Search the data for the word "does" and copy out every line that has it.
Material provided section start
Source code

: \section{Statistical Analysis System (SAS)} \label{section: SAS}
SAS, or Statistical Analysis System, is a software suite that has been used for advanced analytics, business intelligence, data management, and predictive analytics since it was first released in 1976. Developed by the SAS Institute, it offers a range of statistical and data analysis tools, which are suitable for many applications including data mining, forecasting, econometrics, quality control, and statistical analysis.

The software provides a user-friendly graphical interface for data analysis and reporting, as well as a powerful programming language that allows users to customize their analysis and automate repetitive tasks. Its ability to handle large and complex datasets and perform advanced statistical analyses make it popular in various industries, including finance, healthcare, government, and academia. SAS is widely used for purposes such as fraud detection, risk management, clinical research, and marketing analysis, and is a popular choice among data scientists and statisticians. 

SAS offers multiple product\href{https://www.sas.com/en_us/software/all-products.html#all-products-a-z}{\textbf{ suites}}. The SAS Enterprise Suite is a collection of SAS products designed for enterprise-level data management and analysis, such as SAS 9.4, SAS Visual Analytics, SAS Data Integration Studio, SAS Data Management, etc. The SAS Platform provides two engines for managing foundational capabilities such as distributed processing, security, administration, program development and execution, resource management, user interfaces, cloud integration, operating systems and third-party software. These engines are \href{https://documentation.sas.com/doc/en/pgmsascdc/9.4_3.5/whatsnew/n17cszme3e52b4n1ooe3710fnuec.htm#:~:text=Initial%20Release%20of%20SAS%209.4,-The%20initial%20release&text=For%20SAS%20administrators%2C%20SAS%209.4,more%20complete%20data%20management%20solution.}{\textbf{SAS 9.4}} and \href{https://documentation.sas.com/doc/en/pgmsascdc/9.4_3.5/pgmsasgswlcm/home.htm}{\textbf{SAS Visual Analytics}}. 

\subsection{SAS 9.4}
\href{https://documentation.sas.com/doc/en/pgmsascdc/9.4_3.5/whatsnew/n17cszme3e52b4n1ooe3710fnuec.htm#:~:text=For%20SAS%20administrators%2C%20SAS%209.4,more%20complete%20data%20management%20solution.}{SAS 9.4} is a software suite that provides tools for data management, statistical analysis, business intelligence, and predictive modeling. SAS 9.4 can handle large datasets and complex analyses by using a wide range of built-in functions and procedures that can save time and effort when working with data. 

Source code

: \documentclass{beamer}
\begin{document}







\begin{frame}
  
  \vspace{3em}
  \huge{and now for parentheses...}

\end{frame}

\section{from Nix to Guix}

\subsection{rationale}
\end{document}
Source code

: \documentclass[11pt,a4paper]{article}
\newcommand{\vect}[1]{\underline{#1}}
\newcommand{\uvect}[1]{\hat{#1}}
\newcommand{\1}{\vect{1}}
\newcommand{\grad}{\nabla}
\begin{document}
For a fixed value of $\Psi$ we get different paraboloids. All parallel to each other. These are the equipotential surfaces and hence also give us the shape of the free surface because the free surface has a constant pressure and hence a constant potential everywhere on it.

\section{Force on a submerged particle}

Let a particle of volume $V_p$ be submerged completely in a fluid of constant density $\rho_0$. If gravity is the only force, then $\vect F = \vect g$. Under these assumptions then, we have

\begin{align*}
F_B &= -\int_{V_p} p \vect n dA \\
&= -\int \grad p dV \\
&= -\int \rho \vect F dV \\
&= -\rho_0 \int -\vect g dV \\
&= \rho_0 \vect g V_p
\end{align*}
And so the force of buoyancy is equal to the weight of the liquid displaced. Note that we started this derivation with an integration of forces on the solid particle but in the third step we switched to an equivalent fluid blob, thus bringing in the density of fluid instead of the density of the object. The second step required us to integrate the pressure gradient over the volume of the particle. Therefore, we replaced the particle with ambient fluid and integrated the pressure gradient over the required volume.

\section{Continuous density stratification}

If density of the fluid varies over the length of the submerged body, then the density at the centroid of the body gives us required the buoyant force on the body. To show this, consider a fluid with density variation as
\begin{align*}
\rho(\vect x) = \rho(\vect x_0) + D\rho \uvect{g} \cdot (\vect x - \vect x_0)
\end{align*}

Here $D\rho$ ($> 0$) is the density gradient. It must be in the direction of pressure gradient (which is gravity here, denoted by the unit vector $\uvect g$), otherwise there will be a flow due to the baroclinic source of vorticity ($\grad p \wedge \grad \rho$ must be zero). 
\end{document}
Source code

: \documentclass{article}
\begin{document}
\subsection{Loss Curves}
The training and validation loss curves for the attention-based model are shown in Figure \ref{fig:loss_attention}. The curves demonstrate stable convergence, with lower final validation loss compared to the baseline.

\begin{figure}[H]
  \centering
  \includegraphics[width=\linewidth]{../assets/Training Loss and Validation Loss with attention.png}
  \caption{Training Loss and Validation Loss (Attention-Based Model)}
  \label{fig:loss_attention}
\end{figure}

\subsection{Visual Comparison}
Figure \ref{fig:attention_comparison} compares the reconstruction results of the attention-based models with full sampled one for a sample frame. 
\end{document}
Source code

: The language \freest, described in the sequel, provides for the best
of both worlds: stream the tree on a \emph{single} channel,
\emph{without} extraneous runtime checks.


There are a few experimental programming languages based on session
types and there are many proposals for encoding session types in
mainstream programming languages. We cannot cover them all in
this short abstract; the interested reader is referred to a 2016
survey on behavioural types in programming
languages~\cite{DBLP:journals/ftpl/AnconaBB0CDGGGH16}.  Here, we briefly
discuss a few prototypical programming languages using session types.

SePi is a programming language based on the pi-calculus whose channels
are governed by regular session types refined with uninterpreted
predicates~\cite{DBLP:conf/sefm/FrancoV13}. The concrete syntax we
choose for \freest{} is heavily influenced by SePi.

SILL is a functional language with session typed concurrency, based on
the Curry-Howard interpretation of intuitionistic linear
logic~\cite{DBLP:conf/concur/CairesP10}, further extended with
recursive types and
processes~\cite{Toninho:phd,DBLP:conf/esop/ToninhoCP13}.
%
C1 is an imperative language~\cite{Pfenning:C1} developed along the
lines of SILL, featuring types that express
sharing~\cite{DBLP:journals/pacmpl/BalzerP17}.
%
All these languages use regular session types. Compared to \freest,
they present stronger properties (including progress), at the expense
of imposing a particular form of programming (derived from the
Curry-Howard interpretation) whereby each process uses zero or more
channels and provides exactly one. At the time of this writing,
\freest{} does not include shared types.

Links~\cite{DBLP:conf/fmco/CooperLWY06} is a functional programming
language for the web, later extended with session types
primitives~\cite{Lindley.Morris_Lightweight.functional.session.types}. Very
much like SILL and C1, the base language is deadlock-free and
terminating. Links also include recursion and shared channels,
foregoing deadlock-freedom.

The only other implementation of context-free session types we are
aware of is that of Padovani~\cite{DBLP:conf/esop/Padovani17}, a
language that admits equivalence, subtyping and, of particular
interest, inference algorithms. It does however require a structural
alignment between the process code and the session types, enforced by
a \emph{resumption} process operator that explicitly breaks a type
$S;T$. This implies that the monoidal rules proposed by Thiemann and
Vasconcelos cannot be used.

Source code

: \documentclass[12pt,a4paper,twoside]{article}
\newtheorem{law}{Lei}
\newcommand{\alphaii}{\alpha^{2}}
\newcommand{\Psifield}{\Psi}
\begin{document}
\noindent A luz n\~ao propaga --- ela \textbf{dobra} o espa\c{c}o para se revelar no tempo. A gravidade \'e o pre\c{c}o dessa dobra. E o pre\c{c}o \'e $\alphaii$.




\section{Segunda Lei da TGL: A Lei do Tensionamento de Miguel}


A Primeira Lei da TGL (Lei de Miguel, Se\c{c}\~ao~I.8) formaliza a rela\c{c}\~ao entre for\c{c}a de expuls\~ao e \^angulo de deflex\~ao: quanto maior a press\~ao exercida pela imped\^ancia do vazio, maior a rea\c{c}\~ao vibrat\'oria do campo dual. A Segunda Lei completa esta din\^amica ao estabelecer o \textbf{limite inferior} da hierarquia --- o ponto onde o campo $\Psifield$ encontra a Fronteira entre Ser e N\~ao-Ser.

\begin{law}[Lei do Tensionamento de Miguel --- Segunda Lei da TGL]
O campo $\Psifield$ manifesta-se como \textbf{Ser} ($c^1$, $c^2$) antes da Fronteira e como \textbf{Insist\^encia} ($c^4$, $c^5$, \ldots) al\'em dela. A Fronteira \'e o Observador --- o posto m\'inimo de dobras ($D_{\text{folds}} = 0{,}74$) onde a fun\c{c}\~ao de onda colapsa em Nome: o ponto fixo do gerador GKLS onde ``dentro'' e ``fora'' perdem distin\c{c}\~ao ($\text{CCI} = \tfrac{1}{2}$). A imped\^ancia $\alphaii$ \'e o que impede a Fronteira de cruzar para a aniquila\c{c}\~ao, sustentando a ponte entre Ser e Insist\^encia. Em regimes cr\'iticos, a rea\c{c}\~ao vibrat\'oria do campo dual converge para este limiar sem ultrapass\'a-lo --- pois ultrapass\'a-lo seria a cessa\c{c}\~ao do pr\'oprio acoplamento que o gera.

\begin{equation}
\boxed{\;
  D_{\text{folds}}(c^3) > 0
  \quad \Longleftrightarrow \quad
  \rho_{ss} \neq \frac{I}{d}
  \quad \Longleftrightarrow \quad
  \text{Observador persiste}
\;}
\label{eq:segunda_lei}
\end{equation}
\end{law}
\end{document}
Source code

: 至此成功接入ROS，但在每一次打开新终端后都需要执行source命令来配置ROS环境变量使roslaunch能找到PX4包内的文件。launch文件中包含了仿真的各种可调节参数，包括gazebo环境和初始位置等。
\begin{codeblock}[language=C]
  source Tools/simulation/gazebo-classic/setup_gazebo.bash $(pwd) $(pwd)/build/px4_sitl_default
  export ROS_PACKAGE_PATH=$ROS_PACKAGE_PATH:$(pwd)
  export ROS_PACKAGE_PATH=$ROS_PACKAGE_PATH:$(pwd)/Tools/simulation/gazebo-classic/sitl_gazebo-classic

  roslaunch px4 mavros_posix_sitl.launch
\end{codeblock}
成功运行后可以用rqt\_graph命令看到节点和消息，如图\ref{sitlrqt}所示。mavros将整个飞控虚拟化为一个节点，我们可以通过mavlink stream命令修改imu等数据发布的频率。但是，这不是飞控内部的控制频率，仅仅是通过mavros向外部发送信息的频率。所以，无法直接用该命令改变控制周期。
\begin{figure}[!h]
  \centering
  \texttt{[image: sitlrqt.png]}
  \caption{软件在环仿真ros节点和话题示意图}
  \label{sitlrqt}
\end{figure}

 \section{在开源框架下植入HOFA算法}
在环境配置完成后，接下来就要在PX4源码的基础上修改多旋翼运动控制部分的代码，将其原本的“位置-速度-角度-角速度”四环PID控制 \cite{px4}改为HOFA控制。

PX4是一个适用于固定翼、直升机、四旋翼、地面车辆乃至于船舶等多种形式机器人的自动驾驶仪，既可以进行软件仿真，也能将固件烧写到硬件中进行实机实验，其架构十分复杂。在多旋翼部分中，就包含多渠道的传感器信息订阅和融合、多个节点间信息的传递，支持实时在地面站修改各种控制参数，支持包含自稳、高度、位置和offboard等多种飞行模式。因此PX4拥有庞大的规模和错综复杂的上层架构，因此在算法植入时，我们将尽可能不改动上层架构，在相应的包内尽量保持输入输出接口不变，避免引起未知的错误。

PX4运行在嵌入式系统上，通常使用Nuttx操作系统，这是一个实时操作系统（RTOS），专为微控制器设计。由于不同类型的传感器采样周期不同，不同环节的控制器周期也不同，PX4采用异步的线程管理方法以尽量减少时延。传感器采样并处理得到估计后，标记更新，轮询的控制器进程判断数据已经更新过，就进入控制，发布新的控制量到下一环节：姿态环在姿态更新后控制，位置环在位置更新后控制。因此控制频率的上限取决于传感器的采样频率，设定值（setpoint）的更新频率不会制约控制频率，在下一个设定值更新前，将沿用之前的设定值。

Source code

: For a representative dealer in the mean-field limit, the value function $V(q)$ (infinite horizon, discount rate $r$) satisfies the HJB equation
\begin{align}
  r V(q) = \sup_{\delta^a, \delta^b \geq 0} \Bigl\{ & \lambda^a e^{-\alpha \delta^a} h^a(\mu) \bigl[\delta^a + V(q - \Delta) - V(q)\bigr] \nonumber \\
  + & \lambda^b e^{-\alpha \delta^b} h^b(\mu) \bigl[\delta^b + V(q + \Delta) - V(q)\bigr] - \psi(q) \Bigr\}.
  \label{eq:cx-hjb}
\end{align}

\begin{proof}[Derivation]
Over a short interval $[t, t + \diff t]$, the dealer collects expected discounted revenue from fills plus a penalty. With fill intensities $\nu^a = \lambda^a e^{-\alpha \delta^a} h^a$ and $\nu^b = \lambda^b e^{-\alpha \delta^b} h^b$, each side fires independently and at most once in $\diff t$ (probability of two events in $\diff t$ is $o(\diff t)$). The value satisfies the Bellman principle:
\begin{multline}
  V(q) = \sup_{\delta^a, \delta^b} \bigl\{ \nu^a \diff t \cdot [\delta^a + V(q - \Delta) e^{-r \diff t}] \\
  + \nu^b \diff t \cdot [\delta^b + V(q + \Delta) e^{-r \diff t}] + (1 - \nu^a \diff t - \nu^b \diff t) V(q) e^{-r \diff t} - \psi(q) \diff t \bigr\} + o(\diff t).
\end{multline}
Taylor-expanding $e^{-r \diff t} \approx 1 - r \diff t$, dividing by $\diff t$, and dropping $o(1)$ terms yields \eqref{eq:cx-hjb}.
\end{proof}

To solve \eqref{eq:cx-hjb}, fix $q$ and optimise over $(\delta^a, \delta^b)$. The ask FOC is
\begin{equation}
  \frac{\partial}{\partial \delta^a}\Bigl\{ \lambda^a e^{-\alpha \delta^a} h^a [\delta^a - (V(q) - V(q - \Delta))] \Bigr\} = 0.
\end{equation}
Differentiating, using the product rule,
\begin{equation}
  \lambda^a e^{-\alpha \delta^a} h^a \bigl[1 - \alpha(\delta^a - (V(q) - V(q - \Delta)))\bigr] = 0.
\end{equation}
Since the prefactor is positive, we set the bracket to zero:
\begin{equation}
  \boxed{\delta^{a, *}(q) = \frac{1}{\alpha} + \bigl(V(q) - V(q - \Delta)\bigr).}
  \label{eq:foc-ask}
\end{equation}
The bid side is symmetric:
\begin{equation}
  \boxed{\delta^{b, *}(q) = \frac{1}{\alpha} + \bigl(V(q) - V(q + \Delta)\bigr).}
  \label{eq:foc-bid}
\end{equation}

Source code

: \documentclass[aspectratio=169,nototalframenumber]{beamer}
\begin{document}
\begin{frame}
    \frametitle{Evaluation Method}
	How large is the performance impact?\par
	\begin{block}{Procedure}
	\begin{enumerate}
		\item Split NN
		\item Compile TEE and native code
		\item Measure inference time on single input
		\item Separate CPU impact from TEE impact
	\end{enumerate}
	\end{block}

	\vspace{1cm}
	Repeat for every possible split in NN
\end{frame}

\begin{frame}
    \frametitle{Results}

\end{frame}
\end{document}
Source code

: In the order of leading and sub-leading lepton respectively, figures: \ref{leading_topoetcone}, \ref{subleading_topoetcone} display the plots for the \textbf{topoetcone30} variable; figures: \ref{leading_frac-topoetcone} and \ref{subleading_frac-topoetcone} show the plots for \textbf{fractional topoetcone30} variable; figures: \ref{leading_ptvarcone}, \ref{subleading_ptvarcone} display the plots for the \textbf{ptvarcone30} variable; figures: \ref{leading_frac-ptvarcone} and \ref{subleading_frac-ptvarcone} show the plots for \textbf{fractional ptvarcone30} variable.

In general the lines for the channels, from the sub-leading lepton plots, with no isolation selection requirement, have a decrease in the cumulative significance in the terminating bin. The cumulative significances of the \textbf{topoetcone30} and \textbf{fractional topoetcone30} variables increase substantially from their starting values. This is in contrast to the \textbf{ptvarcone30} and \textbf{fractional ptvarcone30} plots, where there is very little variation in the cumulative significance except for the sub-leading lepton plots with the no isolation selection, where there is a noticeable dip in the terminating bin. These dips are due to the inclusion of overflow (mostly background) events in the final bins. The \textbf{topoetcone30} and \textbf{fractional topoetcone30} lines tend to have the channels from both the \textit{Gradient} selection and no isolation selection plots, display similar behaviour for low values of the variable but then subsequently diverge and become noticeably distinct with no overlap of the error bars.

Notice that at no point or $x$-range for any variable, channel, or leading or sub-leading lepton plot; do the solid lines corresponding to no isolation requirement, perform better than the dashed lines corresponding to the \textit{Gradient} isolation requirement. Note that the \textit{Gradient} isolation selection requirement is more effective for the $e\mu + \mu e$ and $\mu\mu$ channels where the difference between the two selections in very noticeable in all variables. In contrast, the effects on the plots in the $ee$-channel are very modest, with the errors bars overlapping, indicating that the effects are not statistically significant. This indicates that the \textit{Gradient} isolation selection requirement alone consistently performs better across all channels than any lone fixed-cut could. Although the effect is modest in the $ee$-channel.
Material provided section end
Response:
\freest{} does not include shared types.
interest, inference algorithms. It does however require a structural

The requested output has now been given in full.